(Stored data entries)
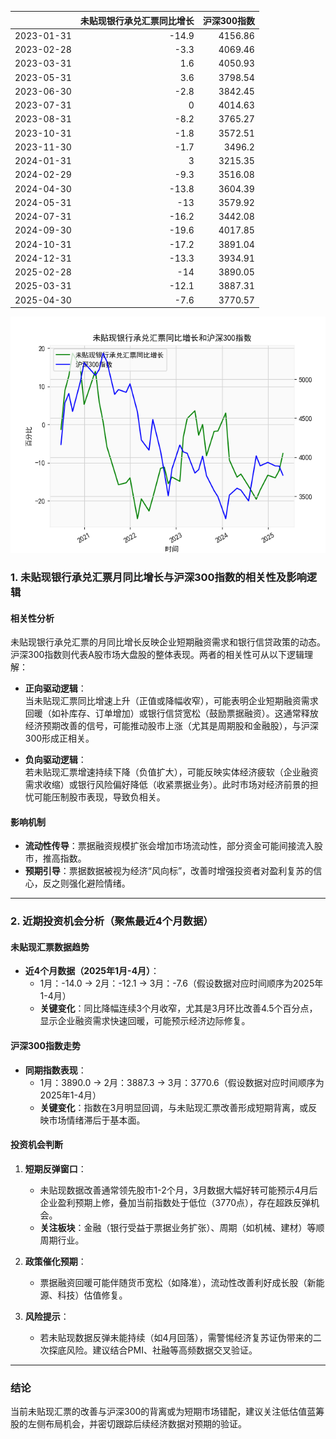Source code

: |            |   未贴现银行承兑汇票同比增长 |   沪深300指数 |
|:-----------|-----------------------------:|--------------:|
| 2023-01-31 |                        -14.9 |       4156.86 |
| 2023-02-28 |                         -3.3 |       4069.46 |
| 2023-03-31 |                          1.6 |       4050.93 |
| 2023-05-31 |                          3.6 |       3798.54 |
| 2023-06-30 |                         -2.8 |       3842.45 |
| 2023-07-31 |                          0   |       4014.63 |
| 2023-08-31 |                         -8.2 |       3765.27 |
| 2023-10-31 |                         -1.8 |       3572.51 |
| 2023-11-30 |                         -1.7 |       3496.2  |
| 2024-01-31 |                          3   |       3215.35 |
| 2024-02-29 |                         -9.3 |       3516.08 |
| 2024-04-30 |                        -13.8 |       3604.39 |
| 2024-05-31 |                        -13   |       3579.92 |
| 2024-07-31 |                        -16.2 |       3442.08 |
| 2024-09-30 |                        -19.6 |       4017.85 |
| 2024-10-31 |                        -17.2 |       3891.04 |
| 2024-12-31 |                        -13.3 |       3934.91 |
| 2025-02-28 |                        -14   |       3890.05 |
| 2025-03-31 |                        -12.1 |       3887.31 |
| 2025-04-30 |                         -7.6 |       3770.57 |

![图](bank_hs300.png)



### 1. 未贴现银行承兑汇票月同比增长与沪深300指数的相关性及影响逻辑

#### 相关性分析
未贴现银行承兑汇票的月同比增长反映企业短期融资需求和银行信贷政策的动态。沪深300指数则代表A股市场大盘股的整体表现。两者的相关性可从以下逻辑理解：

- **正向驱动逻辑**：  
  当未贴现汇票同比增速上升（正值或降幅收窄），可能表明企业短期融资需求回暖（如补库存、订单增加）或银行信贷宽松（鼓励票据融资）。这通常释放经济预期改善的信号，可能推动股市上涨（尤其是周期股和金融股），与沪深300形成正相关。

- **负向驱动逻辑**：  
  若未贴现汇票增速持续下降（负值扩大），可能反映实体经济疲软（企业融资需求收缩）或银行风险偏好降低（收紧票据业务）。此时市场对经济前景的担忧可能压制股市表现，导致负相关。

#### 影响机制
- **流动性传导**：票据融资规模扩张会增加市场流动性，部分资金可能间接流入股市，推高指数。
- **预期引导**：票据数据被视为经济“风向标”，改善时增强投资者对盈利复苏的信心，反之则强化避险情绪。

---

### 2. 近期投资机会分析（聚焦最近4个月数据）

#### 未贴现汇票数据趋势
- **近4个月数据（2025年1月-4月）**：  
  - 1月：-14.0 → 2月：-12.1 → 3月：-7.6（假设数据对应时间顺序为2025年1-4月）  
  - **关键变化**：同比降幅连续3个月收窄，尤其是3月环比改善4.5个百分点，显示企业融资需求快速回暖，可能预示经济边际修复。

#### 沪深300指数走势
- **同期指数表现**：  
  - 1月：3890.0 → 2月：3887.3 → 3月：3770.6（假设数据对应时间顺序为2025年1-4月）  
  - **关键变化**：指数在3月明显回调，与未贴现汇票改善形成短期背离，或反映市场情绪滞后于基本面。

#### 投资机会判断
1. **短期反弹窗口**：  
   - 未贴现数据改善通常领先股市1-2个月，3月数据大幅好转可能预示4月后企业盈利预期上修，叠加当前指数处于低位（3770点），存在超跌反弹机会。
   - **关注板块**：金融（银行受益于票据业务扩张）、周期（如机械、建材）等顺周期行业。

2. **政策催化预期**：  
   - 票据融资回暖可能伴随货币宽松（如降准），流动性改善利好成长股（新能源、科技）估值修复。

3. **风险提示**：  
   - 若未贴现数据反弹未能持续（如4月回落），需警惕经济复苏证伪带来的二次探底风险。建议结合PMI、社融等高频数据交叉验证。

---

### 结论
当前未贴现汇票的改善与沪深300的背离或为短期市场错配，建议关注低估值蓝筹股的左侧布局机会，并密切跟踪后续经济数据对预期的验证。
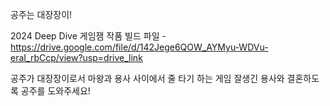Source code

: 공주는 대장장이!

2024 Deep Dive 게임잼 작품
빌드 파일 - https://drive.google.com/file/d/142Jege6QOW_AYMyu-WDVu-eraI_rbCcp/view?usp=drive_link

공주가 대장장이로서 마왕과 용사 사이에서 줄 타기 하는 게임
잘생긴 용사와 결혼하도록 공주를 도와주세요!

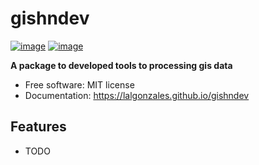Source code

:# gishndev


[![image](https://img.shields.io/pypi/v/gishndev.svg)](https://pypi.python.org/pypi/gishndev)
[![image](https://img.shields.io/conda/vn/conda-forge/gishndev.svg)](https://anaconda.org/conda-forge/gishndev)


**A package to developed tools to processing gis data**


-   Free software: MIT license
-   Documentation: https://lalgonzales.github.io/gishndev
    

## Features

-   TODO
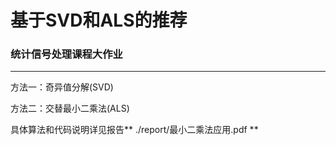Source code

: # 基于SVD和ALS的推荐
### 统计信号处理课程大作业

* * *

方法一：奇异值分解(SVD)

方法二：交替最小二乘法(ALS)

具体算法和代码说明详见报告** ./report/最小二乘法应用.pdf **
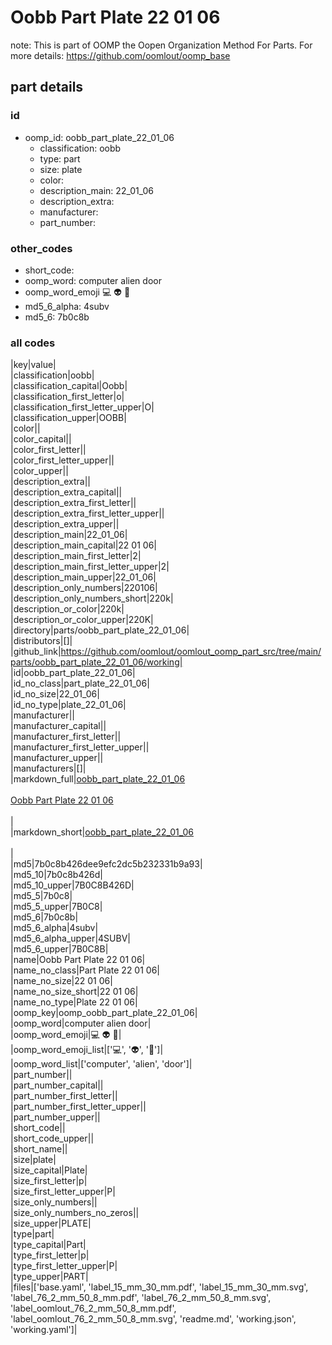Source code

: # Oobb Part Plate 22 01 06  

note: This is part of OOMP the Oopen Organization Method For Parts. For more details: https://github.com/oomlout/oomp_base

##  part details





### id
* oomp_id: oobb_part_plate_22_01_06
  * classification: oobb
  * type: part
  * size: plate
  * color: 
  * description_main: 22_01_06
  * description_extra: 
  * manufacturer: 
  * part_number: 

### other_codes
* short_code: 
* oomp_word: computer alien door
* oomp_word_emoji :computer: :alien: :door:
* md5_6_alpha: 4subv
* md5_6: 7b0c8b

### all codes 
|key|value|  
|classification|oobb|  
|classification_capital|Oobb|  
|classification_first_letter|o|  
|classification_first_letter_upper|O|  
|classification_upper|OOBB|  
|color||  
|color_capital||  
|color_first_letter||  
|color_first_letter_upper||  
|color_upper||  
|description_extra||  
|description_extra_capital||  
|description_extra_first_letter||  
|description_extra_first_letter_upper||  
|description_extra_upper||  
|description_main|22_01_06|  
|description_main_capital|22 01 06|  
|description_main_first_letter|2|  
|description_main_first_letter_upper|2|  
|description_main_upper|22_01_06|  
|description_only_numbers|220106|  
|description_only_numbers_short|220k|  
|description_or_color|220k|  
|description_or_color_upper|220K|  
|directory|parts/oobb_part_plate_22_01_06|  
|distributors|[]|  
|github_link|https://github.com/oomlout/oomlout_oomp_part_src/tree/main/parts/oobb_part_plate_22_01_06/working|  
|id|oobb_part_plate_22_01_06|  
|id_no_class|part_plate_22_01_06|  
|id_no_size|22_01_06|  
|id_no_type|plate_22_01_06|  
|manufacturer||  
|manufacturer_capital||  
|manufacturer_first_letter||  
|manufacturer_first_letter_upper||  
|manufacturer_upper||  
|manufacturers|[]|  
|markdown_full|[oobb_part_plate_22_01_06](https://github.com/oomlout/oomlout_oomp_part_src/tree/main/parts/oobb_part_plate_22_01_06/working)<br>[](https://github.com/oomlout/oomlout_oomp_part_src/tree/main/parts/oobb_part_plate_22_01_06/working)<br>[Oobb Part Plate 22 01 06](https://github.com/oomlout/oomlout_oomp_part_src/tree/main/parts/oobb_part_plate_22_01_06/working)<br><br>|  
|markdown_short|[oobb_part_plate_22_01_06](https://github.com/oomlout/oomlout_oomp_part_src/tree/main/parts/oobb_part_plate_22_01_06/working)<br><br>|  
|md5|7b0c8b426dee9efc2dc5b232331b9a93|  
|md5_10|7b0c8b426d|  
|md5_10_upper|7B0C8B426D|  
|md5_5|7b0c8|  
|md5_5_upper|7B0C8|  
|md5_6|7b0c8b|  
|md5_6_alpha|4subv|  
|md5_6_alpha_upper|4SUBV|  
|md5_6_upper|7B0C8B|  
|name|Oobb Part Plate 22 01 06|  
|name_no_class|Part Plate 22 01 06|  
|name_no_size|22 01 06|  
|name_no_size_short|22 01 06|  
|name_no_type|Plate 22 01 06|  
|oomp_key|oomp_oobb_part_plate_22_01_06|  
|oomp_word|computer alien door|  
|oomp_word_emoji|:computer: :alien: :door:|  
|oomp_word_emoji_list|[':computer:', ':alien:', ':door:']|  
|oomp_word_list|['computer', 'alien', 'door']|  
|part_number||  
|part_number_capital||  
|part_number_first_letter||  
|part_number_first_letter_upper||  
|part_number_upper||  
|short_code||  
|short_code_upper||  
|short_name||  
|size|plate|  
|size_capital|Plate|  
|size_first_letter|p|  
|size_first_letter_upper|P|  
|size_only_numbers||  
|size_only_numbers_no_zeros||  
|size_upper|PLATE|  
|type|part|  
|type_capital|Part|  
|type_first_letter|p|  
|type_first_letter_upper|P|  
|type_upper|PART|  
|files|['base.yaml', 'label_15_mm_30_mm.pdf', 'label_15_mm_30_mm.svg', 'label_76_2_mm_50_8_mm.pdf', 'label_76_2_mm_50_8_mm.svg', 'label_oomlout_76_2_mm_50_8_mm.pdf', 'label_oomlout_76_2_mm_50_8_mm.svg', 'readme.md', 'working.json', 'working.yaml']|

*WHAT IS NEEDED*
Using the data above, give again exactly the lines starting at the one holding "3. **风险提示**：" and ending at the one holding "note: This is", inclusive, and nothing more. Omit the pictures.

*EXERCISE SOLUTION*
3. **风险提示**：  
   - 若未贴现数据反弹未能持续（如4月回落），需警惕经济复苏证伪带来的二次探底风险。建议结合PMI、社融等高频数据交叉验证。

---

### 结论
当前未贴现汇票的改善与沪深300的背离或为短期市场错配，建议关注低估值蓝筹股的左侧布局机会，并密切跟踪后续经济数据对预期的验证。
Source code

: 공주는 대장장이!

2024 Deep Dive 게임잼 작품
빌드 파일 - https://drive.google.com/file/d/142Jege6QOW_AYMyu-WDVu-eraI_rbCcp/view?usp=drive_link

공주가 대장장이로서 마왕과 용사 사이에서 줄 타기 하는 게임
잘생긴 용사와 결혼하도록 공주를 도와주세요!

Source code

:# gishndev


[![image](https://img.shields.io/pypi/v/gishndev.svg)](https://pypi.python.org/pypi/gishndev)
[![image](https://img.shields.io/conda/vn/conda-forge/gishndev.svg)](https://anaconda.org/conda-forge/gishndev)


**A package to developed tools to processing gis data**


-   Free software: MIT license
-   Documentation: https://lalgonzales.github.io/gishndev
    

## Features

-   TODO
Source code

: # 基于SVD和ALS的推荐
### 统计信号处理课程大作业

* * *

方法一：奇异值分解(SVD)

方法二：交替最小二乘法(ALS)

具体算法和代码说明详见报告** ./report/最小二乘法应用.pdf **
Source code

: # Oobb Part Plate 22 01 06  

note: This is part of OOMP the Oopen Organization Method For Parts. For more details: https://github.com/oomlout/oomp_base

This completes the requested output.